Marine Bourgeois pose.
© Jean-Sébastien Faure

Marine Bourgeois : «Le logement social vit une crise sans précédent»

Politiste, spécialiste de l’action publique, des politiques urbaines et du logement social, Marine Bourgeois est maîtresse de conférences à l’IEP (Institut d’Études Politiques) de Grenoble et chercheuse au laboratoire de sciences sociales PACTE.

Société

Par Annabel Brot, publié le 3 mars 2025

Article

À quoi ressemble le parc français de logement social ?

Il représente 15% du parc total et actuellement, 10 millions de personnes - soit 17% de la population - en sont locataires. Il est le résultat de plus d’un siècle de construction, avec un pic dans les années 1970, puis un ralentissement qui s’est très fortement accentué ces dernières années ! En 2024, la production annuelle est passée sous la barre des 100 000, alors qu’elle était de 126 000 en 2016.

Comment expliquer cette chute spectaculaire ?

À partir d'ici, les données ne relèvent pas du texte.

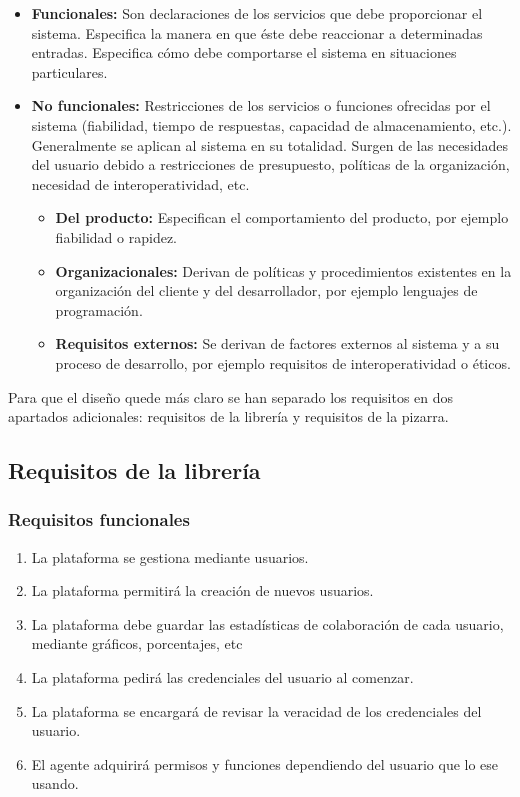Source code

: \begin{itemize}
	\item \textbf{Funcionales: }Son declaraciones de los servicios que debe proporcionar el sistema. Especifica la manera en que éste debe reaccionar a determinadas entradas. Especifica cómo debe comportarse el sistema en situaciones particulares.
	\item \textbf{No funcionales: } Restricciones de los servicios o funciones ofrecidas por el sistema (fiabilidad, tiempo de respuestas, capacidad de almacenamiento, etc.). Generalmente se aplican al sistema en su totalidad. Surgen de las necesidades del usuario debido a restricciones de presupuesto, políticas de la organización, necesidad de interoperatividad, etc.
	\begin{itemize}
		\item\textbf{Del producto:} Especifican el comportamiento del producto, por ejemplo fiabilidad o rapidez.
		\item\textbf{Organizacionales:} Derivan de políticas y procedimientos existentes en la organización del cliente y del desarrollador, por ejemplo lenguajes de programación.
		\item\textbf{Requisitos externos:} Se derivan de factores externos al sistema y a su proceso de desarrollo, por ejemplo requisitos de interoperatividad o éticos.
	\end{itemize}
\end{itemize}

Para que el diseño quede más claro se han separado los requisitos en dos apartados adicionales: requisitos de la librería y requisitos de la pizarra. 

\subsection{Requisitos de la librería}
\subsubsection{Requisitos funcionales}
	\begin{enumerate}
		\item La plataforma se gestiona mediante usuarios.
		\item La plataforma permitirá la creación de nuevos usuarios.
		\item La plataforma debe guardar las estadísticas de colaboración de cada usuario, mediante gráficos, porcentajes, etc
		\item La plataforma pedirá las credenciales del usuario al comenzar.
		\item La plataforma se encargará de revisar la veracidad de los credenciales del usuario.
		\item El agente adquirirá permisos y funciones dependiendo del usuario que lo ese usando.
	\end{enumerate}
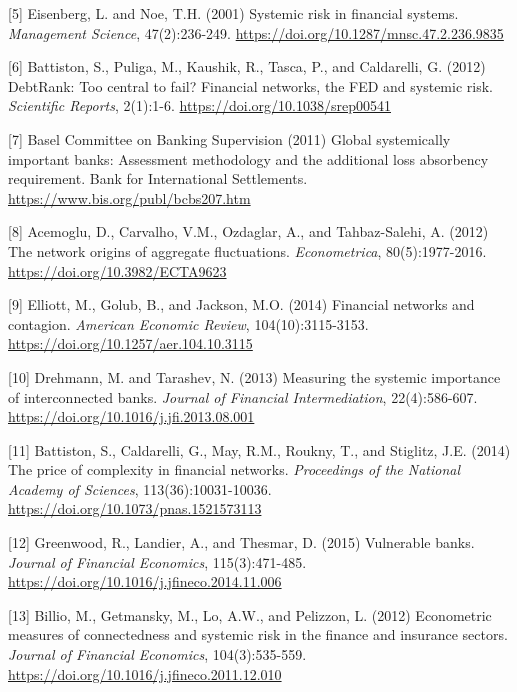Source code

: \documentclass[a4 paper, 11pt,twoside]{article}
\newcommand{\0}{\Bf{0}}
\theoremstyle{definition}
\begin{document}
\label{ref5}[5] Eisenberg, L. and Noe, T.H. (2001) Systemic risk in financial systems. \emph{Management Science}, 47(2):236-249. \href{https://doi.org/10.1287/mnsc.47.2.236.9835}{https://doi.org/10.1287/mnsc.47.2.236.9835}

\label{ref6}[6] Battiston, S., Puliga, M., Kaushik, R., Tasca, P., and Caldarelli, G. (2012) DebtRank: Too central to fail? Financial networks, the FED and systemic risk. \emph{Scientific Reports}, 2(1):1-6. \href{https://doi.org/10.1038/srep00541}{https://doi.org/10.1038/srep00541}

\label{ref7}[7] Basel Committee on Banking Supervision (2011) Global systemically important banks: Assessment methodology and the additional loss absorbency requirement. Bank for International Settlements. \href{https://www.bis.org/publ/bcbs207.htm}{https://www.bis.org/publ/bcbs207.htm}

\label{ref8}[8] Acemoglu, D., Carvalho, V.M., Ozdaglar, A., and Tahbaz-Salehi, A. (2012) The network origins of aggregate fluctuations. \emph{Econometrica}, 80(5):1977-2016. \href{https://doi.org/10.3982/ECTA9623}{https://doi.org/10.3982/ECTA9623}

\label{ref9}[9] Elliott, M., Golub, B., and Jackson, M.O. (2014) Financial networks and contagion. \emph{American Economic Review}, 104(10):3115-3153. \href{https://doi.org/10.1257/aer.104.10.3115}{https://doi.org/10.1257/aer.104.10.3115}

\label{ref10}[10] Drehmann, M. and Tarashev, N. (2013) Measuring the systemic importance of interconnected banks. \emph{Journal of Financial Intermediation}, 22(4):586-607. \href{https://doi.org/10.1016/j.jfi.2013.08.001}{https://doi.org/10.1016/j.jfi.2013.08.001}

\label{ref11}[11] Battiston, S., Caldarelli, G., May, R.M., Roukny, T., and Stiglitz, J.E. (2014) The price of complexity in financial networks. \emph{Proceedings of the National Academy of Sciences}, 113(36):10031-10036. \href{https://doi.org/10.1073/pnas.1521573113}{https://doi.org/10.1073/pnas.1521573113}

\label{ref12}[12] Greenwood, R., Landier, A., and Thesmar, D. (2015) Vulnerable banks. \emph{Journal of Financial Economics}, 115(3):471-485. \href{https://doi.org/10.1016/j.jfineco.2014.11.006}{https://doi.org/10.1016/j.jfineco.2014.11.006}

\label{ref13}[13] Billio, M., Getmansky, M., Lo, A.W., and Pelizzon, L. (2012) Econometric measures of connectedness and systemic risk in the finance and insurance sectors. \emph{Journal of Financial Economics}, 104(3):535-559. \href{https://doi.org/10.1016/j.jfineco.2011.12.010}{https://doi.org/10.1016/j.jfineco.2011.12.010}
\end{document}
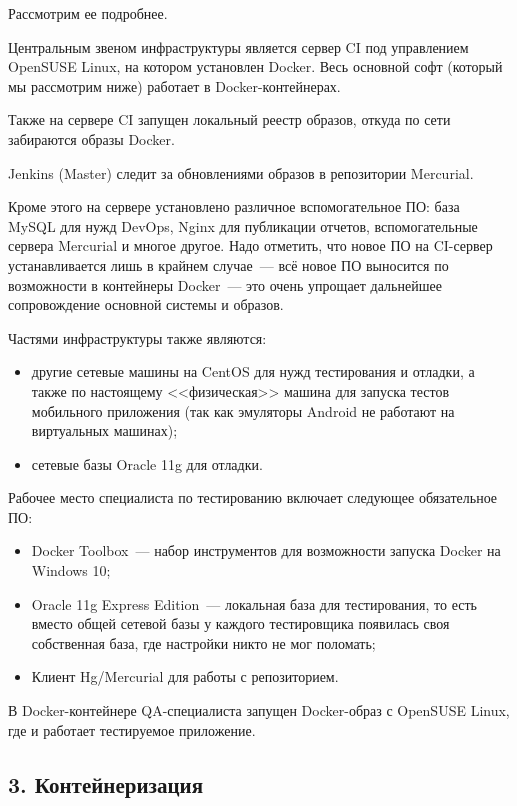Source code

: \documentclass[10pt, a5paper]{article}
\begin{document}
Рассмотрим ее подробнее.

Центральным звеном инфраструктуры является сервер CI под управлением OpenSUSE Linux, на котором установлен Docker. Весь основной софт (который мы рассмотрим ниже) работает в Docker-контейнерах.

Также на сервере CI запущен локальный реестр образов, откуда по сети забираются образы Docker.

Jenkins (Master) следит за обновлениями образов в репозитории Mercurial.

Кроме этого на сервере установлено различное вспомогательное ПО: база MySQL для нужд DevOps, Nginx для публикации отчетов, вспомогательные сервера Mercurial и многое другое. Надо отметить, что новое ПО на CI-сервер устанавливается лишь в крайнем случае~--- всё новое ПО выносится по возможности в контейнеры Docker~--- это очень упрощает дальнейшее сопровождение основной системы и образов.

Частями инфраструктуры также являются:

\begin{itemize}
  \item другие сетевые машины на CentOS для нужд тестирования и отладки, а также по настоящему <<физическая>> машина для запуска тестов мобильного приложения (так как эмуляторы Android не работают на виртуальных машинах);
  \item сетевые базы Oracle 11g для отладки.
\end{itemize}

Рабочее место специалиста по тестированию включает следующее обязательное ПО:

\begin{itemize}
  \item Docker Toolbox~--- набор инструментов для возможности запуска Docker на Windows 10;
  \item Oracle 11g Express Edition~--- локальная база для тестирования, то есть вместо общей сетевой базы у каждого тестировщика появилась своя собственная база, где настройки никто не мог поломать;
  \item Клиент Hg/Mercurial для работы с репозиторием.
\end{itemize}

В Docker-контейнере QA-специалиста запущен Docker-образ с OpenSUSE Linux, где и работает тестируемое приложение.

\subsection*{3. Контейнеризация}
\end{document}

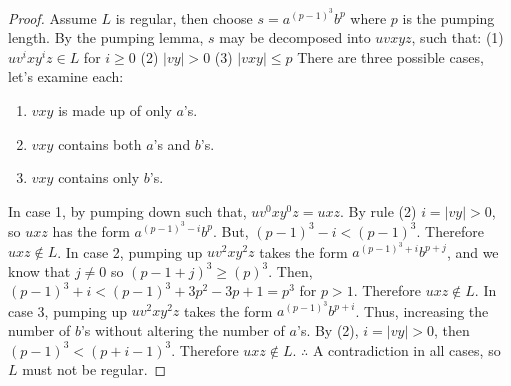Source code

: \documentclass[11pt]{article}
\begin{document}
\begin{proof}
Assume $L$ is regular, then choose $s = a^{(p-1)^{3}}b^{p}$ where $p$ is the pumping length. By the pumping lemma, $s$ may be decomposed into $uvxyz$, such that:
\newline
\newline
(1) $uv^{i}xy^{i}z \in L$ for $i \geq 0$
\newline
(2) $|vy| > 0$
\newline
(3) $|vxy| \leq p$
\newline
\newline
There are three possible cases, let's examine each:
\begin{enumerate}
  \item $vxy$ is made up of only $a$'s.
  \item $vxy$ contains both $a$'s and $b$'s.
  \item $vxy$ contains only $b$'s.
\end{enumerate}
In case 1, by pumping down such that, $uv^{0}xy^{0}z = uxz$. By rule (2) $i = |vy| > 0$, so $uxz$ has the form $a^{(p-1)^{3}-i}b^{p}$. But, $(p-1)^{3}-i < (p-1)^{3}$. Therefore $uxz \notin L$.
\newline
\newline
In case 2, pumping up $uv^{2}xy^{2}z$ takes the form $a^{(p-1)^{3}+i}b^{p+j}$, and we know that $j \neq 0$ so $(p-1+j)^{3} \geq (p)^{3}$. Then, $(p-1)^{3} + i < (p-1)^{3} + 3p^{2} - 3p +1 = p^{3}$ for $p > 1$. Therefore $uxz \notin L$.
\newline
\newline
In case 3, pumping up $uv^{2}xy^{2}z$ takes the form $a^{(p-1)^{3}}b^{p+i}$. Thus, increasing the number of $b$'s without altering the number of $a$'s. By (2), $i = |vy| >0$, then $(p-1)^{3} < (p+i-1)^{3}$. Therefore $uxz \notin L$.
\newline
\newline
$\therefore$ A contradiction in all cases, so $L$ must not be regular.
\end{proof}
\end{document}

Plusieurs facteurs sont à prendre en compte : crise du Covid, guerre en Ukraine, hausse des taux d’intérêt… Par ailleurs, depuis 2018, l’État développe des politiques contre-productives. Ainsi la loi ELAN (Évolution du Logement, de l’Aménagement et du Numérique) soumet les bailleurs sociaux à des ponctions de l’État sur leurs recettes à hauteur de 1,3 milliard par an environ. Ceci restreint leur capacité à financer de nouveaux logements et explique en grande partie l’effondrement de la construction. D’autres mesures se sont par ailleurs avérées peu efficaces. Promulguée en 2000, la loi SRU (Solidarité et Renouvellement Urbain) impose aux communes importantes un taux minimum de logements sociaux. Cependant, le dernier recensement de la Fondation pour le Logement des défavorisés pointe pas moins de 64% de communes hors-la-loi.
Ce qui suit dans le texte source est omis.